Although the shows had an agreement to continue the joint operation through this year, the National decided it was time to go.
"We didn't think that doing it again would have a different outcome," commented Leo, who said no answer was forthcoming from Syracuse when its officials were asked whether the show would run in 2011, and the National didn't want to be caught short if it weren't held.
The Syracuse statement contended the National's decision to void the agreement, "was entirely inconsistent with our discussions and deal." Referring to philanthropist and noted sponsor Jane Clark, the statement went on to say, "The chairman of the board of the NHS, a woman who has supported the equestrian sports in the U.S. probably as much or more than any other individual in the country, refused to be part of what the NHS proposed to do and resigned, as she told us, on principle."
Jane is disappointed that the partnership between the shows has been severed. She believes "to lose something like that, it's a very big blow to our sport, and something our sport can't afford to have happen too often. I think this was a decision that was made precipitously and not made with enough attention to the overall good of the sport."
Mason said it has not been decided who will fill the chairman's post.
John Madden, chairman of the Syracuse organizing committee and the originator of the show, noted that he had looked at every model for continuing the show without the National and running across from it, but couldn't find one with all the equitation trainers heading South for the Maclay.
"It's very sad, but a few people, specifically hunter people, that didn't like the show supported the National Horse Show and made it so they've ruined it for all the international jumpers and all the amateur jumpers," said John.
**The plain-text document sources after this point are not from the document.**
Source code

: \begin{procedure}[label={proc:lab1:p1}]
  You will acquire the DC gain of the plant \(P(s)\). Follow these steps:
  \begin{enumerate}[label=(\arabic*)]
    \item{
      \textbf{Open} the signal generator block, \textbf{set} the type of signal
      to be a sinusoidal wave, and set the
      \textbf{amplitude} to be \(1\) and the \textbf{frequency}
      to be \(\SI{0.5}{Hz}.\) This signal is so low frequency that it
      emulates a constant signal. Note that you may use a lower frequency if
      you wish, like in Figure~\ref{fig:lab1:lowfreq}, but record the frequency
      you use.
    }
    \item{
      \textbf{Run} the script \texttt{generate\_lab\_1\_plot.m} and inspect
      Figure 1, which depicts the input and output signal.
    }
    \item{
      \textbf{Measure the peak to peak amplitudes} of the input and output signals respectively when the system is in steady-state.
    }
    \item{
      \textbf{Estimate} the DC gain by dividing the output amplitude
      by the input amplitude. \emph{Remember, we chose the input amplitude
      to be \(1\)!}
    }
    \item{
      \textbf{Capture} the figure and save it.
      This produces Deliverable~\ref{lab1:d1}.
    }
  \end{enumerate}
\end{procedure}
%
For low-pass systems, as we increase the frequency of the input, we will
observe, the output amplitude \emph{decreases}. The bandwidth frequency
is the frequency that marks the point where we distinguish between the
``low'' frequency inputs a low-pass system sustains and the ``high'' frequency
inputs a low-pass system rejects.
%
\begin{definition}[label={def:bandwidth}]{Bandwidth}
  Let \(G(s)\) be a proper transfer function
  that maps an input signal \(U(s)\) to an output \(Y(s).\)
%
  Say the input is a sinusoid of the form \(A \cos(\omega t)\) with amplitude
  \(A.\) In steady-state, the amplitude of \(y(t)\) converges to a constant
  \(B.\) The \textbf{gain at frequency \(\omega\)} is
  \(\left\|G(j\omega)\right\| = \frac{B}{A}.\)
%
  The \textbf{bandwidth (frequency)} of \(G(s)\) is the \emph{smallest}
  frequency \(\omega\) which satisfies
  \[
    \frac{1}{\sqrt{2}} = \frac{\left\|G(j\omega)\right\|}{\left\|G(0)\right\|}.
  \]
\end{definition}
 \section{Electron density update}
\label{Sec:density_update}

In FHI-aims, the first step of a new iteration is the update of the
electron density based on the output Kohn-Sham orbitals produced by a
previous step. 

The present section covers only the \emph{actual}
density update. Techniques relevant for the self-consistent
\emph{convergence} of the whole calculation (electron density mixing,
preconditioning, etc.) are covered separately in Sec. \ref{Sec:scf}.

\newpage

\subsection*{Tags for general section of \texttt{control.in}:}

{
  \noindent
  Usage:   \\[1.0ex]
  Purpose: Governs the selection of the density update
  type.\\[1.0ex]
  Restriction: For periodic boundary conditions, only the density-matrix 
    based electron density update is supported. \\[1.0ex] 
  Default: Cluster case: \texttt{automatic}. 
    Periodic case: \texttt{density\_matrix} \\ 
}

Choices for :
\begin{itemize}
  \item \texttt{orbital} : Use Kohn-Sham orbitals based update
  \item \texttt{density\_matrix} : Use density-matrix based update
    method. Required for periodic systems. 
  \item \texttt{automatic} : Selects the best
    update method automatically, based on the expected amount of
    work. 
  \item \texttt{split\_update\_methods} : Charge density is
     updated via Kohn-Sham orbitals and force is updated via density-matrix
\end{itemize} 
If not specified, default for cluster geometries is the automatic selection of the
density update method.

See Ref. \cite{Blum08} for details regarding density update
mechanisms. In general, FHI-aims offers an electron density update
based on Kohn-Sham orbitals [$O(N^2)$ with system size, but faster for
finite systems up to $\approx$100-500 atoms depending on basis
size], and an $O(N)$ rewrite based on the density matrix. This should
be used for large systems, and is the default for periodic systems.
"It's a shame that now that we've got the formula, they're jumping ship."
John said he didn't have the time or the energy to deal with suing the National, adding he might have felt differently if they had a longer agreement.
The show got many kudos for everything from its footing to its entertainment value, but John said, "What we did in these years was nothing compared to what we could do," citing the great management team that ran the show.
Asked if he would consider organizing a show elsewhere, John said it might be a possibility someday, but emphasized that he and his wife Beezie, the Olympic show jumping medalist, are "very committed to our area. There are people that beat it up, saying, `we didn't like Syracuse' or this and that about Syracuse. But for a small community, and not a particularly affluent community, I was really proud of the way that community rallied around the show. I don't think the location was a mistake."
Those who appreciated the show will miss it.
NARG President Chris Kappler said "Syracuse was a great show. It had a really special feel."
Citing John's efforts, he said, "I feel like he put the Maclay back on the map. The Maclay lost a home, it was losing its meaning. And the kids on their final round were able to show in front of a crowd. There was a really special feeling to the Maclay again."
"Syracuse did a mega job with that horse show. Syracuse put on a supreme effort," said trainer Missy Clark, whose students have many Maclay wins to her credit.
"For me personally, it felt the closest of anything to the Garden since the Garden. It saddens me that it's coming to a close. Too bad there wasn't a way to figure out how to have both of them."